--- Instructions to follow ---
Every entry below must be repeated exactly; skip the pictures.

(Provided records Opens)

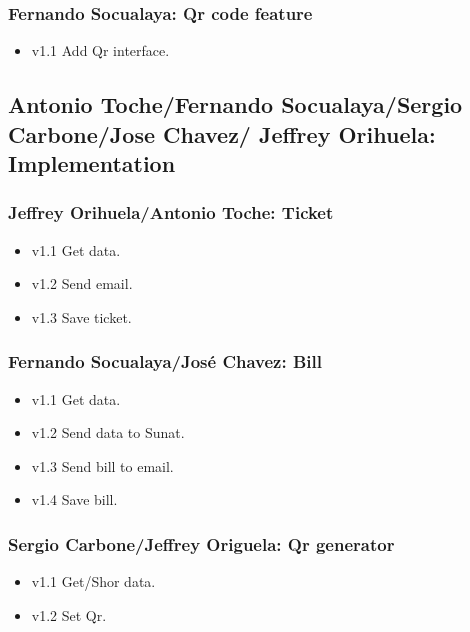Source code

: \documentclass{article}
\begin{document}
\subsubsection{Fernando Socualaya: Qr code feature}
\begin{itemize}
\item v1.1 Add Qr interface.
\end{itemize}

 \subsection{Antonio Toche/Fernando Socualaya/Sergio Carbone/Jose Chavez/ Jeffrey Orihuela: Implementation}
 \blindtext
\subsubsection{Jeffrey Orihuela/Antonio Toche: Ticket}
\begin{itemize}
\item v1.1 Get data.
\item v1.2 Send email.
\item v1.3 Save ticket.
\end{itemize}


\subsubsection{Fernando Socualaya/José Chavez: Bill}
\begin{itemize}
\item v1.1 Get data.
\item v1.2 Send data to Sunat.
\item v1.3 Send bill to email.
\item v1.4 Save bill.
\end{itemize}

\subsubsection{Sergio Carbone/Jeffrey Origuela: Qr generator}
\begin{itemize}
\item v1.1 Get/Shor data.
\item v1.2 Set Qr.
\end{itemize}
\end{document}
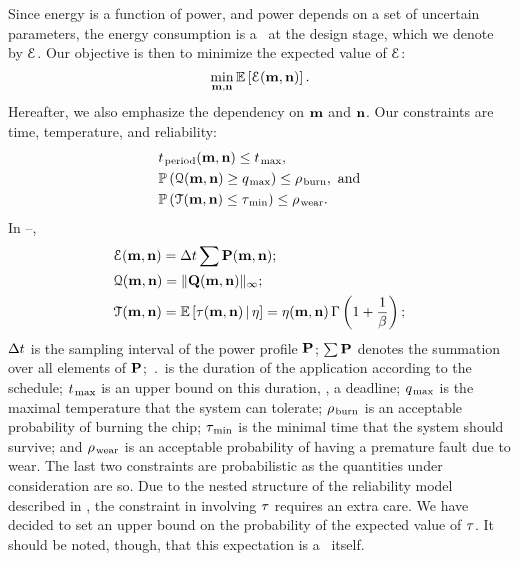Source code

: Since energy is a function of power, and power depends on a set of uncertain parameters, the energy consumption is a \rv\ at the design stage, which we denote by $\qoiE$.
Our objective is then to minimize the expected value of $\qoiE$:
\begin{equation} \elab{objective}
  \min_{\mapping, \priority} \expectation{\qoiE(\mapping, \priority)}.
\end{equation}
Hereafter, we also emphasize the dependency on $\mapping$ and $\priority$.
Our constraints are time, temperature, and reliability:
\begin{align}
  & \period(\mapping, \priority) \leq \t_\maximal, \elab{timing-constraint} \\
  & \probabilityMeasure\left( \qoiQ(\mapping, \priority) \geq \q_\maximal \right) \leq \pr_\burn, \text{ and} \elab{thermal-constraint} \\
  & \probabilityMeasure\left( \qoiT(\mapping, \priority) \leq \T_\minimal \right) \leq \pr_\wear. \elab{reliability-constraint}
\end{align}
In --,
\begin{align*}
  & \qoiE(\mapping, \priority) = \dt \sum \mP(\mapping, \priority); \\
  & \qoiQ(\mapping, \priority) = \norm[\infty]{\mQ(\mapping, \priority)}; \\
  & \qoiT(\mapping, \priority) = \expectation{\T(\mapping, \priority) \, | \, \eta} = \eta(\mapping, \priority) \, \Gamma\left(1 + \frac{1}{\beta}\right);
\end{align*}
$\dt$ is the sampling interval of the power profile $\mP$; $\sum \mP$ denotes the summation over all elements of $\mP$; $\period$ is the duration of the application according to the schedule; $\t_\maximal$ is an upper bound on this duration, \ie, a deadline; $\q_\maximal$ is the maximal temperature that the system can tolerate; $\pr_\burn$ is an acceptable probability of burning the chip; $\T_\minimal$ is the minimal time that the system should survive; and $\pr_\wear$ is an acceptable probability of having a premature fault due to wear.
The last two constraints are probabilistic as the quantities under consideration are so.
Due to the nested structure of the reliability model described in , the constraint in  involving $\T$ requires an extra care.
We have decided to set an upper bound on the probability of the expected value of $\T$.
It should be noted, though, that this expectation is a \rv\ itself.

(Provided records Closes)

--- Response area ---
Source code

: \documentclass{article}
\begin{document}
\subsubsection{Fernando Socualaya: Qr code feature}
\begin{itemize}
\item v1.1 Add Qr interface.
\end{itemize}

 \subsection{Antonio Toche/Fernando Socualaya/Sergio Carbone/Jose Chavez/ Jeffrey Orihuela: Implementation}
 \blindtext
\subsubsection{Jeffrey Orihuela/Antonio Toche: Ticket}
\begin{itemize}
\item v1.1 Get data.
\item v1.2 Send email.
\item v1.3 Save ticket.
\end{itemize}


\subsubsection{Fernando Socualaya/José Chavez: Bill}
\begin{itemize}
\item v1.1 Get data.
\item v1.2 Send data to Sunat.
\item v1.3 Send bill to email.
\item v1.4 Save bill.
\end{itemize}

\subsubsection{Sergio Carbone/Jeffrey Origuela: Qr generator}
\begin{itemize}
\item v1.1 Get/Shor data.
\item v1.2 Set Qr.
\end{itemize}
\end{document}
Source code

: Since energy is a function of power, and power depends on a set of uncertain parameters, the energy consumption is a \rv\ at the design stage, which we denote by $\qoiE$.
Our objective is then to minimize the expected value of $\qoiE$:
\begin{equation} \elab{objective}
  \min_{\mapping, \priority} \expectation{\qoiE(\mapping, \priority)}.
\end{equation}
Hereafter, we also emphasize the dependency on $\mapping$ and $\priority$.
Our constraints are time, temperature, and reliability:
\begin{align}
  & \period(\mapping, \priority) \leq \t_\maximal, \elab{timing-constraint} \\
  & \probabilityMeasure\left( \qoiQ(\mapping, \priority) \geq \q_\maximal \right) \leq \pr_\burn, \text{ and} \elab{thermal-constraint} \\
  & \probabilityMeasure\left( \qoiT(\mapping, \priority) \leq \T_\minimal \right) \leq \pr_\wear. \elab{reliability-constraint}
\end{align}
In --,
\begin{align*}
  & \qoiE(\mapping, \priority) = \dt \sum \mP(\mapping, \priority); \\
  & \qoiQ(\mapping, \priority) = \norm[\infty]{\mQ(\mapping, \priority)}; \\
  & \qoiT(\mapping, \priority) = \expectation{\T(\mapping, \priority) \, | \, \eta} = \eta(\mapping, \priority) \, \Gamma\left(1 + \frac{1}{\beta}\right);
\end{align*}
$\dt$ is the sampling interval of the power profile $\mP$; $\sum \mP$ denotes the summation over all elements of $\mP$; $\period$ is the duration of the application according to the schedule; $\t_\maximal$ is an upper bound on this duration, \ie, a deadline; $\q_\maximal$ is the maximal temperature that the system can tolerate; $\pr_\burn$ is an acceptable probability of burning the chip; $\T_\minimal$ is the minimal time that the system should survive; and $\pr_\wear$ is an acceptable probability of having a premature fault due to wear.
The last two constraints are probabilistic as the quantities under consideration are so.
Due to the nested structure of the reliability model described in , the constraint in  involving $\T$ requires an extra care.
We have decided to set an upper bound on the probability of the expected value of $\T$.
It should be noted, though, that this expectation is a \rv\ itself.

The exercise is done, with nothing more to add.